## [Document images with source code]
↓

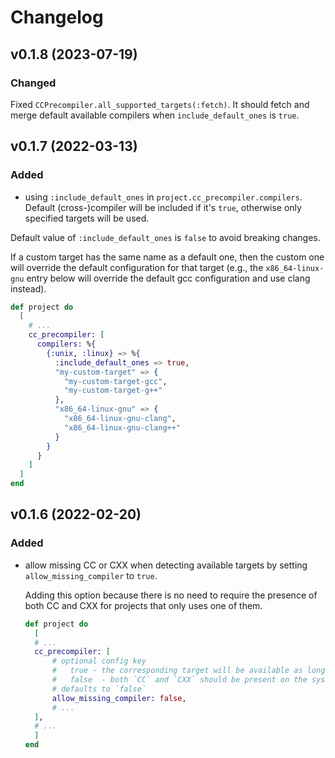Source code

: # Changelog

## v0.1.8 (2023-07-19)

### Changed

Fixed `CCPrecompiler.all_supported_targets(:fetch)`. It should fetch and merge default available compilers when `include_default_ones` is `true`.

## v0.1.7 (2022-03-13)

### Added
- using `:include_default_ones` in `project.cc_precompiler.compilers`. Default (cross-)compiler will be included if it's `true`, otherwise only specified targets will be used.

Default value of `:include_default_ones` is `false` to avoid breaking changes.

If a custom target has the same name as a default one, then the custom one will override the default configuration for that target (e.g., the `x86_64-linux-gnu` entry below will override the default gcc configuration and use clang instead).

```elixir
def project do
  [
    # ...
    cc_precompiler: [
      compilers: %{
        {:unix, :linux} => %{
          :include_default_ones => true,
          "my-custom-target" => {
            "my-custom-target-gcc",
            "my-custom-target-g++"
          },
          "x86_64-linux-gnu" => {
            "x86_64-linux-gnu-clang",
            "x86_64-linux-gnu-clang++"
          }
        }
      }
    ]
  ]
end
```

## v0.1.6 (2022-02-20)

### Added
- allow missing CC or CXX when detecting available targets by setting `allow_missing_compiler` to `true`.

  Adding this option because there is no need to require the presence of both CC and CXX for projects that only uses one of them.

  ```elixir
  def project do
    [ 
    # ...
    cc_precompiler: [
        # optional config key
        #   true - the corresponding target will be available as long as we can detect either `CC` or `CXX`
        #   false  - both `CC` and `CXX` should be present on the system
        # defaults to `false`
        allow_missing_compiler: false,
        # ...
    ],
    # ...
    ]
  end
  ```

↑

## [Problem requirements]
Print all of the records shown above exactly, leaving out each picture.

## [Response to this task]
Source code

: # Changelog

## v0.1.8 (2023-07-19)

### Changed

Fixed `CCPrecompiler.all_supported_targets(:fetch)`. It should fetch and merge default available compilers when `include_default_ones` is `true`.

## v0.1.7 (2022-03-13)

### Added
- using `:include_default_ones` in `project.cc_precompiler.compilers`. Default (cross-)compiler will be included if it's `true`, otherwise only specified targets will be used.

Default value of `:include_default_ones` is `false` to avoid breaking changes.

If a custom target has the same name as a default one, then the custom one will override the default configuration for that target (e.g., the `x86_64-linux-gnu` entry below will override the default gcc configuration and use clang instead).

```elixir
def project do
  [
    # ...
    cc_precompiler: [
      compilers: %{
        {:unix, :linux} => %{
          :include_default_ones => true,
          "my-custom-target" => {
            "my-custom-target-gcc",
            "my-custom-target-g++"
          },
          "x86_64-linux-gnu" => {
            "x86_64-linux-gnu-clang",
            "x86_64-linux-gnu-clang++"
          }
        }
      }
    ]
  ]
end
```

## v0.1.6 (2022-02-20)

### Added
- allow missing CC or CXX when detecting available targets by setting `allow_missing_compiler` to `true`.

  Adding this option because there is no need to require the presence of both CC and CXX for projects that only uses one of them.

  ```elixir
  def project do
    [ 
    # ...
    cc_precompiler: [
        # optional config key
        #   true - the corresponding target will be available as long as we can detect either `CC` or `CXX`
        #   false  - both `CC` and `CXX` should be present on the system
        # defaults to `false`
        allow_missing_compiler: false,
        # ...
    ],
    # ...
    ]
  end
  ```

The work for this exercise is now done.